- **Try it**: Filter the entries, keeping every line with the word "optional".

- **Dataset records**:
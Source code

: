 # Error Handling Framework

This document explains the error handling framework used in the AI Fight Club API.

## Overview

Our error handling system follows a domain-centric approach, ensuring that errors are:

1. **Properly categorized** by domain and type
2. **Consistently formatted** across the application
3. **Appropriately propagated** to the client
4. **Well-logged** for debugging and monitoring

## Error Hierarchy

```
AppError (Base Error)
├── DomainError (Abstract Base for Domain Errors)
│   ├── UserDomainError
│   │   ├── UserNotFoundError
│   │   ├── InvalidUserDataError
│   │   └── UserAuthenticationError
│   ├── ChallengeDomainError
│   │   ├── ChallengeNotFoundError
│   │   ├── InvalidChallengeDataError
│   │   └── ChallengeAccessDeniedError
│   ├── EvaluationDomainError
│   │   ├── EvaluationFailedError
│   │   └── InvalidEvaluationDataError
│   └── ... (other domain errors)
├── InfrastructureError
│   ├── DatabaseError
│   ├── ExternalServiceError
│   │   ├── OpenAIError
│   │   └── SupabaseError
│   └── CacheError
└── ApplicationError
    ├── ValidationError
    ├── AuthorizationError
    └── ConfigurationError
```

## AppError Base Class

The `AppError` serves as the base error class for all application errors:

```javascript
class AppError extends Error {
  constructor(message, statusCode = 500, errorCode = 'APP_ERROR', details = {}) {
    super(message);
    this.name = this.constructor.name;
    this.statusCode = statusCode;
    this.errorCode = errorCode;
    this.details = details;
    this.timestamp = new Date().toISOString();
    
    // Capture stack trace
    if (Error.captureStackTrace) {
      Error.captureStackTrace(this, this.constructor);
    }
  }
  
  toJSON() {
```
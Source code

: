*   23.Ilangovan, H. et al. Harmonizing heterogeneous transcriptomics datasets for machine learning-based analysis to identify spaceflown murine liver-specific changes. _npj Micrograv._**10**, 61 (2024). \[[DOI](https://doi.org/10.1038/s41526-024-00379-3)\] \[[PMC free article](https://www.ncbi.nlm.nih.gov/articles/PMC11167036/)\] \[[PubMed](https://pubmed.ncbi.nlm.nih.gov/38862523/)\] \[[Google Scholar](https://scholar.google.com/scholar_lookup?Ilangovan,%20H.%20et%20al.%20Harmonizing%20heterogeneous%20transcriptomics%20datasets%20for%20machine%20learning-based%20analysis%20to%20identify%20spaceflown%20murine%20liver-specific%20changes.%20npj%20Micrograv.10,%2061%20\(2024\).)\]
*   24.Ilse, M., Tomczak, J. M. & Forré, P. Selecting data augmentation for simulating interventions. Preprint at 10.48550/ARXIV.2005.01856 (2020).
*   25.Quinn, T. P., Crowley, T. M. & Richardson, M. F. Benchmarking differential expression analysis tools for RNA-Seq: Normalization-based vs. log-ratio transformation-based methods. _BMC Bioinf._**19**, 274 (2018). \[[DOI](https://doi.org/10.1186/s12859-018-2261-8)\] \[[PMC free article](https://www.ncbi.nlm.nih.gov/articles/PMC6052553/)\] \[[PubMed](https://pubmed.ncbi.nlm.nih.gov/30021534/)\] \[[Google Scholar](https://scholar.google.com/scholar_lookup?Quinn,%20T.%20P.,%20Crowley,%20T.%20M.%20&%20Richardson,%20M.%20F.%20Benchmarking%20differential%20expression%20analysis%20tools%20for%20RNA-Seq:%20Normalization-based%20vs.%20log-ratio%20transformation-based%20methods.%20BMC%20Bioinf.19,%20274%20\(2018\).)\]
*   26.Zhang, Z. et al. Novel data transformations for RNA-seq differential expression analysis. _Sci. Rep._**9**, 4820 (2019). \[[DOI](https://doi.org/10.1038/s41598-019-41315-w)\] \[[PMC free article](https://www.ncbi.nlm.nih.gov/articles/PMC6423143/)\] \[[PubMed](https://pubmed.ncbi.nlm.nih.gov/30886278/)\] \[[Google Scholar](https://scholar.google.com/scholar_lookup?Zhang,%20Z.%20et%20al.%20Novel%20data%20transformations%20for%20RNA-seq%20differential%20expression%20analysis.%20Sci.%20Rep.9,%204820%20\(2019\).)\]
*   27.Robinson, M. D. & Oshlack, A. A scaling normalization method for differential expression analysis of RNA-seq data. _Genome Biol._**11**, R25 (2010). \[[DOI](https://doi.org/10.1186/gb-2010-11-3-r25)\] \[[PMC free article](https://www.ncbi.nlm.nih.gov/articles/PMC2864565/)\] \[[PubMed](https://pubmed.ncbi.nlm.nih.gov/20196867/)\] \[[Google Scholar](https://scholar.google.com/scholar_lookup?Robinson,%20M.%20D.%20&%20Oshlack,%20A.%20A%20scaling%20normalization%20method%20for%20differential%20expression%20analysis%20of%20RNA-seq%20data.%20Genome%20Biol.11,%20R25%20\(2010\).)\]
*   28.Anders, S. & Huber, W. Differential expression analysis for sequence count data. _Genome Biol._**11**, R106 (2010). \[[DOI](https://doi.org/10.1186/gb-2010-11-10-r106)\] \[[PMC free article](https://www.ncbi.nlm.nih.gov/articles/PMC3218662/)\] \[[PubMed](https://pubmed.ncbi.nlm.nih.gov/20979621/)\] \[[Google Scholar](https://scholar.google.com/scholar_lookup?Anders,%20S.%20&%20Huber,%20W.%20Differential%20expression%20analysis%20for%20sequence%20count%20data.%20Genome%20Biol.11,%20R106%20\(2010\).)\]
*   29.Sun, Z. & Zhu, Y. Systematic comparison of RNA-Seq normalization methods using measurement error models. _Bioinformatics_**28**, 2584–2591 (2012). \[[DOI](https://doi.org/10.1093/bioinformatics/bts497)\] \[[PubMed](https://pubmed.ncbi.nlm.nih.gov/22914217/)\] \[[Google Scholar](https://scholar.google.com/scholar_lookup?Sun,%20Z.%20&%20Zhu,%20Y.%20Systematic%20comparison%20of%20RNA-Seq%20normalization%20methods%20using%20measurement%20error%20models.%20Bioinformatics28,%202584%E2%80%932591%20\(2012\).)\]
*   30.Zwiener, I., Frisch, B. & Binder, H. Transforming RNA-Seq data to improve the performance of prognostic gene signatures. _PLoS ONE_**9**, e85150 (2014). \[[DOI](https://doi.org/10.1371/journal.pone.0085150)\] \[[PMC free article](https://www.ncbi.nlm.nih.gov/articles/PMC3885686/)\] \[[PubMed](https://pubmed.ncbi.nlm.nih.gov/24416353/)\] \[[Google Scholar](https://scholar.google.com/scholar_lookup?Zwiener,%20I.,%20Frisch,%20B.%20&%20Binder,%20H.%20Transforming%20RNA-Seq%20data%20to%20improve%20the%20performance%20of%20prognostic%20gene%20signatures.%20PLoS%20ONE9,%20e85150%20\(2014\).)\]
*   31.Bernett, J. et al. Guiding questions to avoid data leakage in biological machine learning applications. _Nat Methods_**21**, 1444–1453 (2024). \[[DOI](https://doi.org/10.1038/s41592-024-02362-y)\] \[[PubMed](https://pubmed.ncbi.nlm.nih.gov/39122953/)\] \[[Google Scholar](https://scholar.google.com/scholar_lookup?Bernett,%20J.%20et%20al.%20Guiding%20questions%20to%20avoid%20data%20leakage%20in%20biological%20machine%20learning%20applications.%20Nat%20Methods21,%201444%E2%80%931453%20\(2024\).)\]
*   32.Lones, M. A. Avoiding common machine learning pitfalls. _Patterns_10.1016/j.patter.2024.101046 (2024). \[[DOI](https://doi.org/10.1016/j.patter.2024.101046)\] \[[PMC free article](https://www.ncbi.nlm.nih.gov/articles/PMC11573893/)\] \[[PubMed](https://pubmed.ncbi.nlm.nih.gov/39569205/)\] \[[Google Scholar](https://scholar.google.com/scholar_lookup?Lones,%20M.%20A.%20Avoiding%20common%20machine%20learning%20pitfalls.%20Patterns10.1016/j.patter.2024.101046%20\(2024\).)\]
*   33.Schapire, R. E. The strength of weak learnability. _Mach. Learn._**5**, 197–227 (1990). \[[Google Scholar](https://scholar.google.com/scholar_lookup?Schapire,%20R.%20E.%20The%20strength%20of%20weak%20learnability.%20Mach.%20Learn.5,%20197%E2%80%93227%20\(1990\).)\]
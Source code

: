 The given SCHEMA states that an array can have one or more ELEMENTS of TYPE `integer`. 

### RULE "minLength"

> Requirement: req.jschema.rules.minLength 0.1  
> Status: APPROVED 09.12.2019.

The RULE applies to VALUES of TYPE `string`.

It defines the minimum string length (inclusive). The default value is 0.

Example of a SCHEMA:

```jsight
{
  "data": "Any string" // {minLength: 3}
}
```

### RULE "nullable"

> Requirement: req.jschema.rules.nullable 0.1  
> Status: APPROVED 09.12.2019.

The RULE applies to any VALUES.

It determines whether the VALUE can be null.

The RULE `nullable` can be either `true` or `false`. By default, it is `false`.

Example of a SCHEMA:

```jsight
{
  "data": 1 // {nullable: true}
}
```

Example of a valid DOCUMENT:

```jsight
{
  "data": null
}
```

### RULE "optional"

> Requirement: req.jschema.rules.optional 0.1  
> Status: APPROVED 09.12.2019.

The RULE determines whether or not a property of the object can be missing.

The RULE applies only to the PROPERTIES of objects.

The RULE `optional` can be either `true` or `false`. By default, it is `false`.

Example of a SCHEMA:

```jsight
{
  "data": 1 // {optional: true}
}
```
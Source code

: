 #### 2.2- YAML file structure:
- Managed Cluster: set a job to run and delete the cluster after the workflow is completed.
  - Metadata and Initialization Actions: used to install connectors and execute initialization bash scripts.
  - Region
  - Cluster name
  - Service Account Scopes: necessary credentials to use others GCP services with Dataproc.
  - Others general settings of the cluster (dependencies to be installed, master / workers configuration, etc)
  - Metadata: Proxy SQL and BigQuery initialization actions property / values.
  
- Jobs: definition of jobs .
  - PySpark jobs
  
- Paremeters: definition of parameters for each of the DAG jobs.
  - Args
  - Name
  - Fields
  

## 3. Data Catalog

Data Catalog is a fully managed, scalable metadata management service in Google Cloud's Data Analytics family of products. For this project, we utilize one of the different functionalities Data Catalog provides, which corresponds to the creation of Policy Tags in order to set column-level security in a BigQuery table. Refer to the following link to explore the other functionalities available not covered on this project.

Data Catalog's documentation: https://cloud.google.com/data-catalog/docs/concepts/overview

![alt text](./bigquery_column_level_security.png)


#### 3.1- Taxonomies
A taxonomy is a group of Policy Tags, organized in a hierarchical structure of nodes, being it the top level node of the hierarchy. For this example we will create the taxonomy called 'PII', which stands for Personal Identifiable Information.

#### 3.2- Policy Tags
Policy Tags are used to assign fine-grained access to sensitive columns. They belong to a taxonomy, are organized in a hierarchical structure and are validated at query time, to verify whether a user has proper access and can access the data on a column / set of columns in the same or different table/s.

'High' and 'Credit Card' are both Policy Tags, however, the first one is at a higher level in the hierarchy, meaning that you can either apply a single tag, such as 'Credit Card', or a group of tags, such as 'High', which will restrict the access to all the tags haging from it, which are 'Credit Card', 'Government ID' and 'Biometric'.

- **Response for this exercise**:
### RULE "optional"
> Requirement: req.jschema.rules.optional 0.1  
The RULE `optional` can be either `true` or `false`. By default, it is `false`.
  "data": 1 // {optional: true}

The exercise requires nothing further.